**Try it**. No pictures belong in the copy. Restate the rest of the data exactly.

== == ==

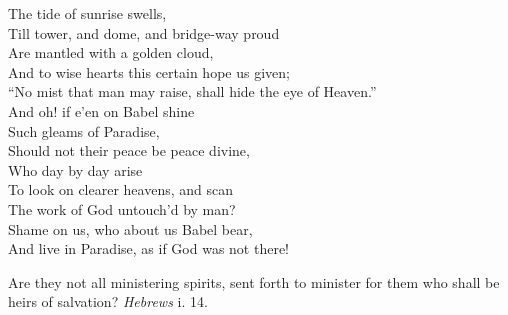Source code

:  The tide of sunrise swells, \\
 Till tower, and dome, and bridge-way proud \\
 Are mantled with a golden cloud, \\
 And to wise hearts this certain hope us given; \\
 “No mist that man may raise, shall hide the eye of Heaven.” \\
  And oh! if e’en on Babel shine \\
 Such gleams of Paradise, \\
 Should not their peace be peace divine, \\
 Who day by day arise \\
 To look on clearer heavens, and scan \\
 The work of God untouch’d by man? \\
 Shame on us, who about us Babel bear, \\
 And live in Paradise, as if God was not there!\\


Are they not all ministering spirits, sent forth to minister for them who shall be heirs of salvation? \emph{Hebrews} i. 14.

== == ==

**Completed task**.
Source code

:  The tide of sunrise swells, \\
 Till tower, and dome, and bridge-way proud \\
 Are mantled with a golden cloud, \\
 And to wise hearts this certain hope us given; \\
 “No mist that man may raise, shall hide the eye of Heaven.” \\
  And oh! if e’en on Babel shine \\
 Such gleams of Paradise, \\
 Should not their peace be peace divine, \\
 Who day by day arise \\
 To look on clearer heavens, and scan \\
 The work of God untouch’d by man? \\
 Shame on us, who about us Babel bear, \\
 And live in Paradise, as if God was not there!\\


Are they not all ministering spirits, sent forth to minister for them who shall be heirs of salvation? \emph{Hebrews} i. 14.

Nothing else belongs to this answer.